Un matin de 2007, Christian est convoqué place d’Alleray, à Paris, le siège du groupe. Sur le courrier recommandé, aucun détail sur le motif de la convocation. Une fois sur place, il cogne à la porte du DRH du groupe, Olivier Barberot, qu’il connaît et qu’il tutoie. Mais Barberot ne le reçoit pas comme d’habitude. Il le vouvoie :

“Monsieur, vous deviez vous présenter hier, vous ne l’avez pas fait. Cela nous contraint à engager une procédure disciplinaire. A moins que vous n’acceptiez de signer votre départ de l’entreprise.”

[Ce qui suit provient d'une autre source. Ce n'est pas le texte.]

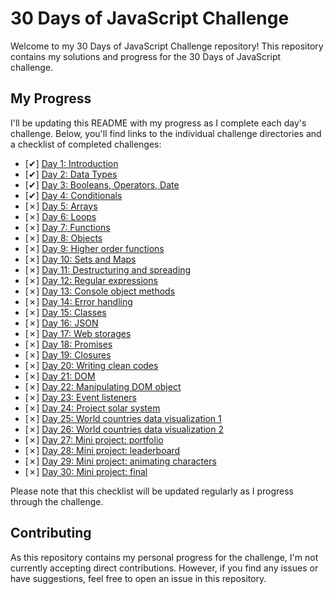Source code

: # 30 Days of JavaScript Challenge

Welcome to my 30 Days of JavaScript Challenge repository! This repository contains my solutions and progress for the 30 Days of JavaScript challenge.

## My Progress

I'll be updating this README with my progress as I complete each day's challenge. Below, you'll find links to the individual challenge directories and a checklist of completed challenges:

- [&#x2714;] [Day 1: Introduction](01_Day_Introduction)
- [&#x2714;] [Day 2: Data Types](02_Day_Data_types)
- [&#x2714;] [Day 3: Booleans, Operators, Date](03_Day_Booleans_operators_date)
- [&#x2714;] [Day 4: Conditionals](04_Day_Conditionals)
- [&#x2717;] [Day 5: Arrays](05_Day_Arrays)
- [&#x2717;] [Day 6: Loops](06_Day_Loops)
- [&#x2717;] [Day 7: Functions](07_Day_Functions)
- [&#x2717;] [Day 8: Objects](08_Day_Objects)
- [&#x2717;] [Day 9: Higher order functions](09_Day_Higher_order_functions)
- [&#x2717;] [Day 10: Sets and Maps](10_Day_Sets_and_Maps)
- [&#x2717;] [Day 11: Destructuring and spreading](11_Day_Destructuring_and_spreading)
- [&#x2717;] [Day 12: Regular expressions](12_Day_Regular_expressions)
- [&#x2717;] [Day 13: Console object methods](13_Day_Console_object_methods)
- [&#x2717;] [Day 14: Error handling](14_Day_Error_handling)
- [&#x2717;] [Day 15: Classes](15_Day_Classes)
- [&#x2717;] [Day 16: JSON](16_Day_JSON)
- [&#x2717;] [Day 17: Web storages](17_Day_Web_storages)
- [&#x2717;] [Day 18: Promises](18_Day_Promises)
- [&#x2717;] [Day 19: Closures](19_Day_Closures)
- [&#x2717;] [Day 20: Writing clean codes](20_Day_Writing_clean_codes)
- [&#x2717;] [Day 21: DOM](21_Day_DOM)
- [&#x2717;] [Day 22: Manipulating DOM object](22_Day_Manipulating_DOM_object)
- [&#x2717;] [Day 23: Event listeners](23_Day_Event_listeners)
- [&#x2717;] [Day 24: Project solar system](24_Day_Project_solar_system)
- [&#x2717;] [Day 25: World countries data visualization 1](25_Day_World_countries_data_visualization_1)
- [&#x2717;] [Day 26: World countries data visualization 2](26_Day_World_countries_data_visualization_2)
- [&#x2717;] [Day 27: Mini project: portfolio](27_Day_Mini_project_portfolio)
- [&#x2717;] [Day 28: Mini project: leaderboard](28_Day_Mini_project_leaderboard)
- [&#x2717;] [Day 29: Mini project: animating characters](29_Day_Mini_project_animating_characters)
- [&#x2717;] [Day 30: Mini project: final](30_Day_Mini_project_final)

Please note that this checklist will be updated regularly as I progress through the challenge.

## Contributing

As this repository contains my personal progress for the challenge, I'm not currently accepting direct contributions. However, if you find any issues or have suggestions, feel free to open an issue in this repository.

Christian écoute le DRH, accompagné d’un assistant, lui vanter l’intérêt d’un départ à l’amiable. Au bout de quelques phrases, Christian explose : “Je n’imaginais pas que vous étiez capables d’une saloperie pareille ! Vous êtes des salauds mais vous avez gagné : je ne veux plus vous voir. Je ne veux plus travailler avec des gens comme vous.”

Puis, sur ces mots, Christian signe son départ, quitte l’immeuble en pleurant et prend le chemin d’une autre vie. Après la révélation, l’an dernier, du scandale des suicides en série, Olivier Barberot, qui gérait la carrière de 200 000 employés du groupe, a été déplacé au poste de pdg d’une filiale de sept-cent cinquante personnes. Nous n’avons pas réussi à le joindre pour entendre sa réponse au récit de Christian. Mais nous avons pu parler au téléphone à un communicant du groupe France Télécom Orange. Nous l’informons que Les Inrocks ont recueilli le témoignage d’un de leurs anciens directeurs régionaux, et que celui-ci, pour ne pas exposer sa nouvelle carrière, préfère taire son nom dans l’immédiat.

“Ne connaissant pas ce monsieur, il nous est difficile de répondre à ce qu’il dit avec précision. Des dérives dans la politique d’objectifs ? Oui, il y en a eu. Qu’à un endroit, ça ait pu exister, c’est possible. Mais il ne faut pas généraliser. Cela ne relève d’aucune politique malsaine.”


Ce mois de septembre, les suicides continuent chez France Télécom. Pour corriger ses erreurs, la direction réforme. Le nouveau pdg, Stéphane Richard, a confirmé la fin des mutations forcées du personnel, le retour à un management plus humain. On nous assure qu’il n’y a plus de contrats avec Obifive et Orga Consultants. Ces sociétés de coaching ne formateront plus les managers du groupe avec la bataille d’Angleterre et la “courbe du deuil”.